• **TASK BRIEF**:
Copy, word for word, each line of the data below from the first through the line containing "## Lead by Example", and stop there.

• **EXERCISE INPUTS**:
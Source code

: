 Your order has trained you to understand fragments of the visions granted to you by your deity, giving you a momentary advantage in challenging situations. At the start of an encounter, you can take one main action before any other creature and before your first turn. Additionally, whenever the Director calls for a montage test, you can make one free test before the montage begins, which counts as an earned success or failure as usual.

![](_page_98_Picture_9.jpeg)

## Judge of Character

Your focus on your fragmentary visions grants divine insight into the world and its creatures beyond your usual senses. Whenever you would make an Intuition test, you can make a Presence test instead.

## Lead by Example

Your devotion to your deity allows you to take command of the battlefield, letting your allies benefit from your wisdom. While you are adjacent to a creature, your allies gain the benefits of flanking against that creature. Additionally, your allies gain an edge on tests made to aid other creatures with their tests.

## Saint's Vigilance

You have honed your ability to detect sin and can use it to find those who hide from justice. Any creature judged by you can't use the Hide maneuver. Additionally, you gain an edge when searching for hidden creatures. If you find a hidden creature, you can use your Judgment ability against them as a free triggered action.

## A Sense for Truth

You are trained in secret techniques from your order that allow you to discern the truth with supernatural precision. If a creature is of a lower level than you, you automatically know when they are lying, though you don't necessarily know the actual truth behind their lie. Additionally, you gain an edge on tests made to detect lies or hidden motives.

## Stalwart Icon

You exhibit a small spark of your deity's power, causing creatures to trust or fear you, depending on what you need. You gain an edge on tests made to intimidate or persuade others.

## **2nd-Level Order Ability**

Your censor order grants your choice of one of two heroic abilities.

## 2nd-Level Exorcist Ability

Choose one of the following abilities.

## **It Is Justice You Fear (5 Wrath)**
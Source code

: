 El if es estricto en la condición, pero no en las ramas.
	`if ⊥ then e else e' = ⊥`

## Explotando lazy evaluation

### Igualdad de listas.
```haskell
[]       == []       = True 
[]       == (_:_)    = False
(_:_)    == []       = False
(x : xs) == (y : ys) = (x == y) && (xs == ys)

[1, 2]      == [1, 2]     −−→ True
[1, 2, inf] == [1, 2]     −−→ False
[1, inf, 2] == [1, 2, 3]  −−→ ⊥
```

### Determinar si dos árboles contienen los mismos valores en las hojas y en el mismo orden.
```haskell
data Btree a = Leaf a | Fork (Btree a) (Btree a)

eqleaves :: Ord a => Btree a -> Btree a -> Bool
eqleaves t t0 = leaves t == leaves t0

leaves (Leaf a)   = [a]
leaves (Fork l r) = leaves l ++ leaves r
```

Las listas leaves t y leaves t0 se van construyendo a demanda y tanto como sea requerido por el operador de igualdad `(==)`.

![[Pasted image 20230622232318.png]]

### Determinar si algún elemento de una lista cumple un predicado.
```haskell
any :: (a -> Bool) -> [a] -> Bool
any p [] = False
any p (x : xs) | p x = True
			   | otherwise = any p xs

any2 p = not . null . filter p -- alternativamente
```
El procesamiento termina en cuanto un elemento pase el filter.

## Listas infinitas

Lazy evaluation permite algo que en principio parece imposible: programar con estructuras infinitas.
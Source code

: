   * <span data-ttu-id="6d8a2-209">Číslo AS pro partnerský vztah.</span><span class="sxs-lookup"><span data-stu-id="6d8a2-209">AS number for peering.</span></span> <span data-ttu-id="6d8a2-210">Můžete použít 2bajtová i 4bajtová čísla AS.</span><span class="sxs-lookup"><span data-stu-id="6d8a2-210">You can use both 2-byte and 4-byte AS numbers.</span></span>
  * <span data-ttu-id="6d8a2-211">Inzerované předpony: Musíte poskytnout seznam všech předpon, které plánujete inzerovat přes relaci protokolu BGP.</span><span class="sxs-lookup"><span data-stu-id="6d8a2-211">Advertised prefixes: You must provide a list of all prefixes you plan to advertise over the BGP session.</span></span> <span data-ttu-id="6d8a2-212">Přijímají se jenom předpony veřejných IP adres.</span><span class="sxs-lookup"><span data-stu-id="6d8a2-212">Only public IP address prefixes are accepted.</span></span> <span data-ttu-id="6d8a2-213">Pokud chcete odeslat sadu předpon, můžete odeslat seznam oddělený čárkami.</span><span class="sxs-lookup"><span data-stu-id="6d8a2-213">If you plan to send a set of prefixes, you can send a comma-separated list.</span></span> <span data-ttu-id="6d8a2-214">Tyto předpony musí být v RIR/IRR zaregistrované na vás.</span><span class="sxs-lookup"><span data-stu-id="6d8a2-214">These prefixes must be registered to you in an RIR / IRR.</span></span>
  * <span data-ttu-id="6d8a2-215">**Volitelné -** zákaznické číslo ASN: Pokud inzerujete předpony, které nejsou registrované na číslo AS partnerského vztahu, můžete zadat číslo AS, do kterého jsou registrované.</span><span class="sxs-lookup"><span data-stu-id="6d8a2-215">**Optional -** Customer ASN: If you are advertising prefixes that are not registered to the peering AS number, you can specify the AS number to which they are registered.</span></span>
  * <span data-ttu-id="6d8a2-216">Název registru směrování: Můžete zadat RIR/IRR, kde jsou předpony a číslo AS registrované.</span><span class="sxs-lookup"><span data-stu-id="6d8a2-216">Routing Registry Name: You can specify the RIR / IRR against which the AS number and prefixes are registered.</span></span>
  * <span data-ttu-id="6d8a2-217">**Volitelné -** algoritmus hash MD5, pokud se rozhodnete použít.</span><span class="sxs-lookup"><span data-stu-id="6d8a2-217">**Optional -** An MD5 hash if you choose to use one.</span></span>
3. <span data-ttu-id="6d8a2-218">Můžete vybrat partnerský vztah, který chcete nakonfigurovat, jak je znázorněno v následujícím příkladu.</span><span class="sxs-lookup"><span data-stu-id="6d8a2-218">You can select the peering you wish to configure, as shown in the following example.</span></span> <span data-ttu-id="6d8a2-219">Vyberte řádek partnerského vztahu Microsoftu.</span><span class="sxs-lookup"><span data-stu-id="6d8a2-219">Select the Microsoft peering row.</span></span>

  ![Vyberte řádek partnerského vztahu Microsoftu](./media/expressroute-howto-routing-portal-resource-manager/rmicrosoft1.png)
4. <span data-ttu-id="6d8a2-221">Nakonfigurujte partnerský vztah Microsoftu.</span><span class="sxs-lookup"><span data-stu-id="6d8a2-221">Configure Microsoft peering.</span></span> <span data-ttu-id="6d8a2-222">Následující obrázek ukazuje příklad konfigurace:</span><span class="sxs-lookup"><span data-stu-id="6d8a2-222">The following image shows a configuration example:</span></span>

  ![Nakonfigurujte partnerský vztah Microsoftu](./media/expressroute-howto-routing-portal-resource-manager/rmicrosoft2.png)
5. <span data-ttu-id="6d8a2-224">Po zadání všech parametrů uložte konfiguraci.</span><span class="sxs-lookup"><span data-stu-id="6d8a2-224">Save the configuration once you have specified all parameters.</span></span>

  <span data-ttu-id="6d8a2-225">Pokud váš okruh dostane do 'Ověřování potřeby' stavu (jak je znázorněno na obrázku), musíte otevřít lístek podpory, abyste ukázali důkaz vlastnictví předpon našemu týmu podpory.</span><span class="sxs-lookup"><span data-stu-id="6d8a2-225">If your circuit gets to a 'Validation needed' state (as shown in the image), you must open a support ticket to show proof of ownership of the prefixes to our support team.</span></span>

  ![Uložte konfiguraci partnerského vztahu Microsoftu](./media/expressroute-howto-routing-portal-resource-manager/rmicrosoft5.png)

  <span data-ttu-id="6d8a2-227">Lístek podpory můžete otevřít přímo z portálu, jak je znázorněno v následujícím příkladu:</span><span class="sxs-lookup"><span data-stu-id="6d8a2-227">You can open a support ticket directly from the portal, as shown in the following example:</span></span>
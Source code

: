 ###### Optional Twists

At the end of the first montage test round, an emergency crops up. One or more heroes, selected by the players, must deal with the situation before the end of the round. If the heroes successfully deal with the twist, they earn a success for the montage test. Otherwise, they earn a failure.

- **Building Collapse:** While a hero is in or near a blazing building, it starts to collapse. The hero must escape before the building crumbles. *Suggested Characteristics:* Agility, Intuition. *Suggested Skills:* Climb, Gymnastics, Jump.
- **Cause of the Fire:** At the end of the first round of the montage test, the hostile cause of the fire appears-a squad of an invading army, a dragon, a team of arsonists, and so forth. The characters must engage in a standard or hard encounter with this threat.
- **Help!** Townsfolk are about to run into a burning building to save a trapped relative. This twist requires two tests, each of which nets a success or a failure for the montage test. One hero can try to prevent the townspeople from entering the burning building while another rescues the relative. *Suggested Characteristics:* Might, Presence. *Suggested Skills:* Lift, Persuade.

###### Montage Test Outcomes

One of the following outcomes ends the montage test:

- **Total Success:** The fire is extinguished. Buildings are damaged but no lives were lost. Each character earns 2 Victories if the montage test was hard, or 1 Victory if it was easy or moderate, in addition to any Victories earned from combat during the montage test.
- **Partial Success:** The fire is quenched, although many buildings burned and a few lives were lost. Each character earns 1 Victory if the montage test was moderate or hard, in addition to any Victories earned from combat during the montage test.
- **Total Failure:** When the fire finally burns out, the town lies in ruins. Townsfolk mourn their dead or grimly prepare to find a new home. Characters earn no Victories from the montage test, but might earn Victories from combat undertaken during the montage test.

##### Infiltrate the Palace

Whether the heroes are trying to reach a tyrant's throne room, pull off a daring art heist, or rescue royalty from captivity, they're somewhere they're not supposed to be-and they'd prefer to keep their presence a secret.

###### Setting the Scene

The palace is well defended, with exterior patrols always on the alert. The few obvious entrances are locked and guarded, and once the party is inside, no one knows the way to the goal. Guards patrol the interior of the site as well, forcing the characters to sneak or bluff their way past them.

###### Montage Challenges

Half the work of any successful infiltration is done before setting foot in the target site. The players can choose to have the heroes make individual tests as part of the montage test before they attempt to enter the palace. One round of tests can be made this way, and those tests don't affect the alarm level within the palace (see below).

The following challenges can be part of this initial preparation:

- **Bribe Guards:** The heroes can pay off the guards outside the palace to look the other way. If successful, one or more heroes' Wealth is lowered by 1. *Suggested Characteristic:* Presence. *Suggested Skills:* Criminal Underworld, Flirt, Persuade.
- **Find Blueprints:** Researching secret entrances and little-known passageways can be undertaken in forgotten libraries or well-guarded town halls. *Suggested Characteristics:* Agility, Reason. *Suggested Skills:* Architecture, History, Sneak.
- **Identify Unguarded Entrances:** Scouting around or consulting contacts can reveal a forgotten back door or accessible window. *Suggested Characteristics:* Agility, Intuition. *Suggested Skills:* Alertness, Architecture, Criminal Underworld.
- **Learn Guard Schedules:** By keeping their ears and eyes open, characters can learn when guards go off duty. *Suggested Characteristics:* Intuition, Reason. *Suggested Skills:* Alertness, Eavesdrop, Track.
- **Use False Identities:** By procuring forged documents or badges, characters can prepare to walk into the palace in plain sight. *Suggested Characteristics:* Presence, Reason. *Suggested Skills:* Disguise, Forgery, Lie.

• **SOLUTION BELOW**:
Source code

: Your order has trained you to understand fragments of the visions granted to you by your deity, giving you a momentary advantage in challenging situations. At the start of an encounter, you can take one main action before any other creature and before your first turn. Additionally, whenever the Director calls for a montage test, you can make one free test before the montage begins, which counts as an earned success or failure as usual.

![](_page_98_Picture_9.jpeg)

## Judge of Character

Your focus on your fragmentary visions grants divine insight into the world and its creatures beyond your usual senses. Whenever you would make an Intuition test, you can make a Presence test instead.

## Lead by Example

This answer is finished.